### Task prompt:
Return every line of the data below, exactly.

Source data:
+ + + +
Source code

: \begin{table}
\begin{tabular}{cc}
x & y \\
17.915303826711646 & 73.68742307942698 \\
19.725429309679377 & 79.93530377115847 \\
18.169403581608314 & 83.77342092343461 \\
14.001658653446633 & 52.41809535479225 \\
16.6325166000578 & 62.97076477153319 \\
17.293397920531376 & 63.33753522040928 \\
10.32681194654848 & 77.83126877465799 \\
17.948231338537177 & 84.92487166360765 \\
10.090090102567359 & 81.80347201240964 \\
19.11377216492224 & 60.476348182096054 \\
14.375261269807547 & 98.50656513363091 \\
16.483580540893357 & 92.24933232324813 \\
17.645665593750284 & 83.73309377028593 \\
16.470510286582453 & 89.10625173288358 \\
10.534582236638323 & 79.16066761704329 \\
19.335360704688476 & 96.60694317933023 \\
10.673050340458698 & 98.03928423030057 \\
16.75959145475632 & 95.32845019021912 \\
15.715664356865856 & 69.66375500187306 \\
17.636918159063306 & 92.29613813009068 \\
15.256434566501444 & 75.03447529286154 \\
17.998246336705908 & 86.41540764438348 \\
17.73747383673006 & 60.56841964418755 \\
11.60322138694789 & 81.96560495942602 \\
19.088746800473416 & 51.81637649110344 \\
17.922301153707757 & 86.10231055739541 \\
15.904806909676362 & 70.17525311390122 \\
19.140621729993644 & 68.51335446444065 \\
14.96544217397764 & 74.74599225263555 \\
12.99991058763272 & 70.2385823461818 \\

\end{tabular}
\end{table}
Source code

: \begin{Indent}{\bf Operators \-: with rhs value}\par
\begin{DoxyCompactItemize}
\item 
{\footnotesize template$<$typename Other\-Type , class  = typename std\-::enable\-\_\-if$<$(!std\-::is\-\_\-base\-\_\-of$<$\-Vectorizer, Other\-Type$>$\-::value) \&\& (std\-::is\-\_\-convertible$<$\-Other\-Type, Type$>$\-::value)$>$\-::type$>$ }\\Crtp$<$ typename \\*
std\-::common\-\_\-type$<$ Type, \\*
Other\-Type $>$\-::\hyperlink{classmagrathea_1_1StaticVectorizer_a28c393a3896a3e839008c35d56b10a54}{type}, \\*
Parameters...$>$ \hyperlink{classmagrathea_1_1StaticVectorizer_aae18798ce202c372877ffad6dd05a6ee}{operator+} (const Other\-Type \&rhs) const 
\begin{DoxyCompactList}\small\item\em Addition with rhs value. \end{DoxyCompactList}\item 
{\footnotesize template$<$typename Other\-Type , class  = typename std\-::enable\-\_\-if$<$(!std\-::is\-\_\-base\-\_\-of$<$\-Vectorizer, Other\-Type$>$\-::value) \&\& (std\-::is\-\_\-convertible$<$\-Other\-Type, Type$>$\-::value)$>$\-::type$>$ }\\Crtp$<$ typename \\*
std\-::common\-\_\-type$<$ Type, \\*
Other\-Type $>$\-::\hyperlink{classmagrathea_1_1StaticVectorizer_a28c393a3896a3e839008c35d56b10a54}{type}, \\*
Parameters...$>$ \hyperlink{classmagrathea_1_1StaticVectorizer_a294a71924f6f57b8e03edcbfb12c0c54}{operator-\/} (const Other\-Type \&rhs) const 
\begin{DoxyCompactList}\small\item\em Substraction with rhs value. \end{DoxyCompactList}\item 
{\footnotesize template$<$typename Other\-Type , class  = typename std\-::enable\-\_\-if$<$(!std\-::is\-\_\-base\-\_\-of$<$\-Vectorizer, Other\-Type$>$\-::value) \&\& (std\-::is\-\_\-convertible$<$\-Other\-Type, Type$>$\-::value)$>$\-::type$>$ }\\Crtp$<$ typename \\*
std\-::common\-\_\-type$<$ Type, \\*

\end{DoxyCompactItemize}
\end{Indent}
+ + + +
### Response area:
Source code

: \begin{table}
\begin{tabular}{cc}
x & y \\
17.915303826711646 & 73.68742307942698 \\
19.725429309679377 & 79.93530377115847 \\
18.169403581608314 & 83.77342092343461 \\
14.001658653446633 & 52.41809535479225 \\
16.6325166000578 & 62.97076477153319 \\
17.293397920531376 & 63.33753522040928 \\
10.32681194654848 & 77.83126877465799 \\
17.948231338537177 & 84.92487166360765 \\
10.090090102567359 & 81.80347201240964 \\
19.11377216492224 & 60.476348182096054 \\
14.375261269807547 & 98.50656513363091 \\
16.483580540893357 & 92.24933232324813 \\
17.645665593750284 & 83.73309377028593 \\
16.470510286582453 & 89.10625173288358 \\
10.534582236638323 & 79.16066761704329 \\
19.335360704688476 & 96.60694317933023 \\
10.673050340458698 & 98.03928423030057 \\
16.75959145475632 & 95.32845019021912 \\
15.715664356865856 & 69.66375500187306 \\
17.636918159063306 & 92.29613813009068 \\
15.256434566501444 & 75.03447529286154 \\
17.998246336705908 & 86.41540764438348 \\
17.73747383673006 & 60.56841964418755 \\
11.60322138694789 & 81.96560495942602 \\
19.088746800473416 & 51.81637649110344 \\
17.922301153707757 & 86.10231055739541 \\
15.904806909676362 & 70.17525311390122 \\
19.140621729993644 & 68.51335446444065 \\
14.96544217397764 & 74.74599225263555 \\
12.99991058763272 & 70.2385823461818 \\

\end{tabular}
\end{table}
Source code

: \begin{Indent}{\bf Operators \-: with rhs value}\par
\begin{DoxyCompactItemize}
\item 
{\footnotesize template$<$typename Other\-Type , class  = typename std\-::enable\-\_\-if$<$(!std\-::is\-\_\-base\-\_\-of$<$\-Vectorizer, Other\-Type$>$\-::value) \&\& (std\-::is\-\_\-convertible$<$\-Other\-Type, Type$>$\-::value)$>$\-::type$>$ }\\Crtp$<$ typename \\*
std\-::common\-\_\-type$<$ Type, \\*
Other\-Type $>$\-::\hyperlink{classmagrathea_1_1StaticVectorizer_a28c393a3896a3e839008c35d56b10a54}{type}, \\*
Parameters...$>$ \hyperlink{classmagrathea_1_1StaticVectorizer_aae18798ce202c372877ffad6dd05a6ee}{operator+} (const Other\-Type \&rhs) const 
\begin{DoxyCompactList}\small\item\em Addition with rhs value. \end{DoxyCompactList}\item 
{\footnotesize template$<$typename Other\-Type , class  = typename std\-::enable\-\_\-if$<$(!std\-::is\-\_\-base\-\_\-of$<$\-Vectorizer, Other\-Type$>$\-::value) \&\& (std\-::is\-\_\-convertible$<$\-Other\-Type, Type$>$\-::value)$>$\-::type$>$ }\\Crtp$<$ typename \\*
std\-::common\-\_\-type$<$ Type, \\*
Other\-Type $>$\-::\hyperlink{classmagrathea_1_1StaticVectorizer_a28c393a3896a3e839008c35d56b10a54}{type}, \\*
Parameters...$>$ \hyperlink{classmagrathea_1_1StaticVectorizer_a294a71924f6f57b8e03edcbfb12c0c54}{operator-\/} (const Other\-Type \&rhs) const 
\begin{DoxyCompactList}\small\item\em Substraction with rhs value. \end{DoxyCompactList}\item 
{\footnotesize template$<$typename Other\-Type , class  = typename std\-::enable\-\_\-if$<$(!std\-::is\-\_\-base\-\_\-of$<$\-Vectorizer, Other\-Type$>$\-::value) \&\& (std\-::is\-\_\-convertible$<$\-Other\-Type, Type$>$\-::value)$>$\-::type$>$ }\\Crtp$<$ typename \\*
std\-::common\-\_\-type$<$ Type, \\*

\end{DoxyCompactItemize}
\end{Indent}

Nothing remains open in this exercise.